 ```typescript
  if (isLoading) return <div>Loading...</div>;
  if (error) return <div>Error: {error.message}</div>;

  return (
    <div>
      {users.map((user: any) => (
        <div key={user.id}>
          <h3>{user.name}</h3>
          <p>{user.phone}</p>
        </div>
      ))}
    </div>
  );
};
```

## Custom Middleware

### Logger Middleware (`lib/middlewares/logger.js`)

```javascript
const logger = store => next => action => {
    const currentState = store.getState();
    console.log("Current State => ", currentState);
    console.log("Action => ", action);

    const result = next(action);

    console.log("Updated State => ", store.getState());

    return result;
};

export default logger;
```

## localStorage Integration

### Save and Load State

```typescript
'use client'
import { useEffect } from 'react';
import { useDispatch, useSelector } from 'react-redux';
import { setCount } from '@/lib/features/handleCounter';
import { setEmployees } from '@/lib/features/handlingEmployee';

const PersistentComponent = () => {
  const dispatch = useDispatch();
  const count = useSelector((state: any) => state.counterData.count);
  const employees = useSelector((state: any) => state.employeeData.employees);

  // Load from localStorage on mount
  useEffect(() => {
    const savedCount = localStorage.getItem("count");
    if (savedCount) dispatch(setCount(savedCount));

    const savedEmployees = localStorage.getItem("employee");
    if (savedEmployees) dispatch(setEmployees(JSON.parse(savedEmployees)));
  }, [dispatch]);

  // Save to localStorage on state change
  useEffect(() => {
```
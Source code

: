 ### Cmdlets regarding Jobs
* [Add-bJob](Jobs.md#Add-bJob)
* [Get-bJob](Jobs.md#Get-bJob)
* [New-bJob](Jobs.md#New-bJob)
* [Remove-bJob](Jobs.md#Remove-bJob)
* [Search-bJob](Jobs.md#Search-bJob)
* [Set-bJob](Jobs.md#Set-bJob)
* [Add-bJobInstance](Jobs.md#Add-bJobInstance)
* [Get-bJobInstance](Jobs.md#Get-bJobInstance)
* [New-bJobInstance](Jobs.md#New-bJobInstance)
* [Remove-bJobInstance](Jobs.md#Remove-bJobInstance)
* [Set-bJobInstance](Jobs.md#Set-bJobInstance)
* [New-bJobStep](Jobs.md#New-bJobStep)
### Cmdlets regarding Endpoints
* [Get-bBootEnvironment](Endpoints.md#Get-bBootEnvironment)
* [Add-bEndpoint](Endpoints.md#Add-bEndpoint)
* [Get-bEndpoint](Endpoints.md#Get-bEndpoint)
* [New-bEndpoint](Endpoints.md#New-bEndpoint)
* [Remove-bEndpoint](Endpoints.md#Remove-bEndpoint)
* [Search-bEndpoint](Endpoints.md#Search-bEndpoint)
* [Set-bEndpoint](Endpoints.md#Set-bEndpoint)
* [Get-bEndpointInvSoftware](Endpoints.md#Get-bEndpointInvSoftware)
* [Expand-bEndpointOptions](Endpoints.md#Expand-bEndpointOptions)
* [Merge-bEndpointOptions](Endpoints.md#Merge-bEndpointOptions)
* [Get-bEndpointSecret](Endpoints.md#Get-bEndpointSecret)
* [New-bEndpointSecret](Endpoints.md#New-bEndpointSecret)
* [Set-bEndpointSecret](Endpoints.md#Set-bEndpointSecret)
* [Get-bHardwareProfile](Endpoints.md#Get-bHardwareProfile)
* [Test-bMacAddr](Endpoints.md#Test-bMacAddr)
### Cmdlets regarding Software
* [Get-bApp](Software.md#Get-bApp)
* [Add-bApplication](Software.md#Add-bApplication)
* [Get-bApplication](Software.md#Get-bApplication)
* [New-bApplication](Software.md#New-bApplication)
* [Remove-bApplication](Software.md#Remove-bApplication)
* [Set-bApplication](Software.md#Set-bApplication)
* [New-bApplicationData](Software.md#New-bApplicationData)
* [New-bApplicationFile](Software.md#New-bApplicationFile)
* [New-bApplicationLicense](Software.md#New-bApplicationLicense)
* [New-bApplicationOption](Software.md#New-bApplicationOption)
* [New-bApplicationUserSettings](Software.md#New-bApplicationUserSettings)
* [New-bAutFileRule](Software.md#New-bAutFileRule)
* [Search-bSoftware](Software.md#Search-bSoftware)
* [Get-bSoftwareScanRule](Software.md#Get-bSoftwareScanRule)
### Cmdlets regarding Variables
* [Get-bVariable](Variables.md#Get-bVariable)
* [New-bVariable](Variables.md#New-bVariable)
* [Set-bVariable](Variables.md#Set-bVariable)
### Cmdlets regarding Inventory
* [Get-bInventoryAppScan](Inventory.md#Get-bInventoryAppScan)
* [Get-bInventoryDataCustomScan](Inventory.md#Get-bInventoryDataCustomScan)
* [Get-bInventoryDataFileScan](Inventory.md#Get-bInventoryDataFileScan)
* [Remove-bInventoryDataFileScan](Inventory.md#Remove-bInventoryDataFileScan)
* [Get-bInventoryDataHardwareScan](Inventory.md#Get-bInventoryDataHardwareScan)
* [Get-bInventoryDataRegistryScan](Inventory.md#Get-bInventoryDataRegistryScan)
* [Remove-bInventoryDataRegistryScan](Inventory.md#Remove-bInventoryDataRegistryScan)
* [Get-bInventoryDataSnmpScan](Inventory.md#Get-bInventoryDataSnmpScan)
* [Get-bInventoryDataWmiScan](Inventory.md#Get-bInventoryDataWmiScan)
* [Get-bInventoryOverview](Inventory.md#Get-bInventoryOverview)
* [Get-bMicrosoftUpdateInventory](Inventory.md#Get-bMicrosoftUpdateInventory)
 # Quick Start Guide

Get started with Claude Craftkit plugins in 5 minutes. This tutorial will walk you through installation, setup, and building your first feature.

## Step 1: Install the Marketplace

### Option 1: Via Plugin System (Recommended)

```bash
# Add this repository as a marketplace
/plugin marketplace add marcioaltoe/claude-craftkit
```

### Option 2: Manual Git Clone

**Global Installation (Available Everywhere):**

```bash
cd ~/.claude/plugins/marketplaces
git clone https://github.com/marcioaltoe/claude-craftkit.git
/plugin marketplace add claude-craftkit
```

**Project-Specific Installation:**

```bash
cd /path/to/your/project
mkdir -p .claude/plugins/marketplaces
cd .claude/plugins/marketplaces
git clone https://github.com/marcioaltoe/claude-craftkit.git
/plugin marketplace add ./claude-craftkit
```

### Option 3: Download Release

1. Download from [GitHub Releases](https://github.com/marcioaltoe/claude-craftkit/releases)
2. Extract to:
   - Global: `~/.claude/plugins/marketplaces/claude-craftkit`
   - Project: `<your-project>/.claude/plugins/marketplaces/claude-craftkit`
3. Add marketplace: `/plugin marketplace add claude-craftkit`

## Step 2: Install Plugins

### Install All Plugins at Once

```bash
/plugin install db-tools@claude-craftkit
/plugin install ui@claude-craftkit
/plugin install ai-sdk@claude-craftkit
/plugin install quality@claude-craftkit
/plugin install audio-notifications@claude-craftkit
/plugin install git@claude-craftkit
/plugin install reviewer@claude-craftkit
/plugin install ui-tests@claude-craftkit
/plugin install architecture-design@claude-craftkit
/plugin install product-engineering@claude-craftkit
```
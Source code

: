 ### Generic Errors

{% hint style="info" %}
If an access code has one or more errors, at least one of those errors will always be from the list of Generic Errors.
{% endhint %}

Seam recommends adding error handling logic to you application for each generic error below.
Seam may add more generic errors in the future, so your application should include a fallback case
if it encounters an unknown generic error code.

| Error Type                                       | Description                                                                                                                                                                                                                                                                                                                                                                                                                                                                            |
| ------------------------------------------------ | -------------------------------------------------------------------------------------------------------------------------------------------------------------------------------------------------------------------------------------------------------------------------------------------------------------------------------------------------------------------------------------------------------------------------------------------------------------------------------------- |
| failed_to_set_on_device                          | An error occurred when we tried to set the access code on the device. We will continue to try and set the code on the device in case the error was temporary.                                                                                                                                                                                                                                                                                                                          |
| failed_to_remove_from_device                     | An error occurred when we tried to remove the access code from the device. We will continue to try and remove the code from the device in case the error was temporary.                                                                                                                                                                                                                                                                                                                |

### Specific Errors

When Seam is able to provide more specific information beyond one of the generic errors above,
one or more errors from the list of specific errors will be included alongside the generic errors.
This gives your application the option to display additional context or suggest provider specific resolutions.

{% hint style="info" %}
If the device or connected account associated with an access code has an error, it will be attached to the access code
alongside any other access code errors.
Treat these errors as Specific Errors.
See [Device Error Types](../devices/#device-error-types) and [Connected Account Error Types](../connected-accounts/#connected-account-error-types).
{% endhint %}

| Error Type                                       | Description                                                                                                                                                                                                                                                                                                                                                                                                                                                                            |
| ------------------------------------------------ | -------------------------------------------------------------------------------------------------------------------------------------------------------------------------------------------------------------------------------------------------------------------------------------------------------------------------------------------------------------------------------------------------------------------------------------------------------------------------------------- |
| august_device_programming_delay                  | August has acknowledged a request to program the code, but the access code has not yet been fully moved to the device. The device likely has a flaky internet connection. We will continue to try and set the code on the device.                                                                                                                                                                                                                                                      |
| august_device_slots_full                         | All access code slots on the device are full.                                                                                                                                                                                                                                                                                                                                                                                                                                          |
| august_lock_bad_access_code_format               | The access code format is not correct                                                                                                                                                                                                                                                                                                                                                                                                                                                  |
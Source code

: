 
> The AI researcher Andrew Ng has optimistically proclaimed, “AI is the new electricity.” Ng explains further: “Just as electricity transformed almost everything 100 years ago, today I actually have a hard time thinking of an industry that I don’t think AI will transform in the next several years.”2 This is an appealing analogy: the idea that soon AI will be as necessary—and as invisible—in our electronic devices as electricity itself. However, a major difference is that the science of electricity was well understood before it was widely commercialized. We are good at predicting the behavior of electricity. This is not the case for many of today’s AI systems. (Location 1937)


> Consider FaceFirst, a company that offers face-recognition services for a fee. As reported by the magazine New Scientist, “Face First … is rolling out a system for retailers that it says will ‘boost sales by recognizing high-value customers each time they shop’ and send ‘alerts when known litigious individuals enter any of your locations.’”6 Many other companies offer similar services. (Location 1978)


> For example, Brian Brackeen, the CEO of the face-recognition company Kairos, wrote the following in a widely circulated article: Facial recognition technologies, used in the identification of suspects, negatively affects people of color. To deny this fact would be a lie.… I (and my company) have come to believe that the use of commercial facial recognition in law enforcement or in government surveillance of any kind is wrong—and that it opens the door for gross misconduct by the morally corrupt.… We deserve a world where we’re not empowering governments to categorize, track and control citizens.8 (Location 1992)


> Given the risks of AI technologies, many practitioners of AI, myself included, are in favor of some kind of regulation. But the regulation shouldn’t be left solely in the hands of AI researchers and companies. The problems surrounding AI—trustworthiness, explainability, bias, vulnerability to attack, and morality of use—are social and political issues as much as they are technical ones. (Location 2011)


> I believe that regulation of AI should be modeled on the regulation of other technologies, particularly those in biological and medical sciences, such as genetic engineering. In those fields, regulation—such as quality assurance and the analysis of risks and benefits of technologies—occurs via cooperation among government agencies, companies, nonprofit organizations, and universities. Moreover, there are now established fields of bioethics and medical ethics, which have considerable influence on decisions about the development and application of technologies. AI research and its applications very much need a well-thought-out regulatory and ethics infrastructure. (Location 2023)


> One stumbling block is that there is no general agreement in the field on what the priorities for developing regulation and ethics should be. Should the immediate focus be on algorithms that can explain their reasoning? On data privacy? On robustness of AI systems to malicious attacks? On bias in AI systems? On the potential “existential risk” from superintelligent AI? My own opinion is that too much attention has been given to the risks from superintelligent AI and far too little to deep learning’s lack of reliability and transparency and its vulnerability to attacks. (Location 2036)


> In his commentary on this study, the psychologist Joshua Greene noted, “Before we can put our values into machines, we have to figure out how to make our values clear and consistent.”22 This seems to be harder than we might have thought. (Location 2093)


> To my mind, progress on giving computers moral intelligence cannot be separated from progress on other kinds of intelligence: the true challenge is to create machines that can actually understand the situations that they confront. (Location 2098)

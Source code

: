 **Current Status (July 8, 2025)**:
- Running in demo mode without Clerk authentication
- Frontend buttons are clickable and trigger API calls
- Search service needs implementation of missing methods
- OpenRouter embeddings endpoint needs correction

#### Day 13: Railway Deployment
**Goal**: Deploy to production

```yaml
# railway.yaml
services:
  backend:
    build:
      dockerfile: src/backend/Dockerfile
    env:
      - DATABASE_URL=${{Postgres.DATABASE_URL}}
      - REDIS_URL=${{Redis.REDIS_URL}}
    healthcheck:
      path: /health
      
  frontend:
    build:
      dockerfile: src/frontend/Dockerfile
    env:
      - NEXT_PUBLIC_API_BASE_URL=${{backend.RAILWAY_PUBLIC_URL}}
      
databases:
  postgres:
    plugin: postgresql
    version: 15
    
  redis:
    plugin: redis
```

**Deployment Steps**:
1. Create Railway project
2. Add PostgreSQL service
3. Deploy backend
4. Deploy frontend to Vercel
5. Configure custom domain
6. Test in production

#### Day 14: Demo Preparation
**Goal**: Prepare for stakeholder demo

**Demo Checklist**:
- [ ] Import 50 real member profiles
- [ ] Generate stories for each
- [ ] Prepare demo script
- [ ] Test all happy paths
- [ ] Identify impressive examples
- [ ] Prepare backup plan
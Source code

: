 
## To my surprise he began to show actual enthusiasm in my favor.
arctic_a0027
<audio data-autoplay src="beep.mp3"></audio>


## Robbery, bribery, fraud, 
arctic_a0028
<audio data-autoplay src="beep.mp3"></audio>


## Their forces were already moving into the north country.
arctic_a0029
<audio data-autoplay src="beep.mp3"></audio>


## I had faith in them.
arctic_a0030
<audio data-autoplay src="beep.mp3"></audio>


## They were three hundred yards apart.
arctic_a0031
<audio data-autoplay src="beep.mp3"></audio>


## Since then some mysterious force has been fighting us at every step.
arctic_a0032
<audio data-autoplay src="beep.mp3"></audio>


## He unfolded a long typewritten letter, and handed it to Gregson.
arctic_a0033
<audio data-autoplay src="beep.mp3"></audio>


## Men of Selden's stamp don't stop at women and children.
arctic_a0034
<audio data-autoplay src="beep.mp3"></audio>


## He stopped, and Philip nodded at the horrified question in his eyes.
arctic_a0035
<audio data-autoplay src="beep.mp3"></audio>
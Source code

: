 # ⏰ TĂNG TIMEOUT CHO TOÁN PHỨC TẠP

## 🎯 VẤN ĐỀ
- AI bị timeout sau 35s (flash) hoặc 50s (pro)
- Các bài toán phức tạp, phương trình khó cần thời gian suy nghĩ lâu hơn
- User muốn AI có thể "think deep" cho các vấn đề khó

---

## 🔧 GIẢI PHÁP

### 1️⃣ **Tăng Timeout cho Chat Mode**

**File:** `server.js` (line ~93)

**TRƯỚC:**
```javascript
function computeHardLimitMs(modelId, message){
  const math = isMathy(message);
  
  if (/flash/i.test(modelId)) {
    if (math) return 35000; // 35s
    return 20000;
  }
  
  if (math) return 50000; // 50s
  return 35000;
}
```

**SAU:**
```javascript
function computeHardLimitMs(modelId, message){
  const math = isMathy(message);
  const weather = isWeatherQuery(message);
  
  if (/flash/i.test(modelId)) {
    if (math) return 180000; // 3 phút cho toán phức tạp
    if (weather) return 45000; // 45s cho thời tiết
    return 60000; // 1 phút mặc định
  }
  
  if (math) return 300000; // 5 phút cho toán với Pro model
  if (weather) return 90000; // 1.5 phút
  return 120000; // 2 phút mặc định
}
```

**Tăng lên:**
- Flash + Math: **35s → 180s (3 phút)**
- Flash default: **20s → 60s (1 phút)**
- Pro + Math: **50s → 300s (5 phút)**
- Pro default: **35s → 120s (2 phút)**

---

_ _ _ _ _

▶ [What the task asks]:
Please copy the lines in the records above between the one holding "Seam may add" and the one holding "if it encounters", inclusive, exactly and with no other line.

▶ [Exercise output]:
Seam may add more generic errors in the future, so your application should include a fallback case
if it encounters an unknown generic error code.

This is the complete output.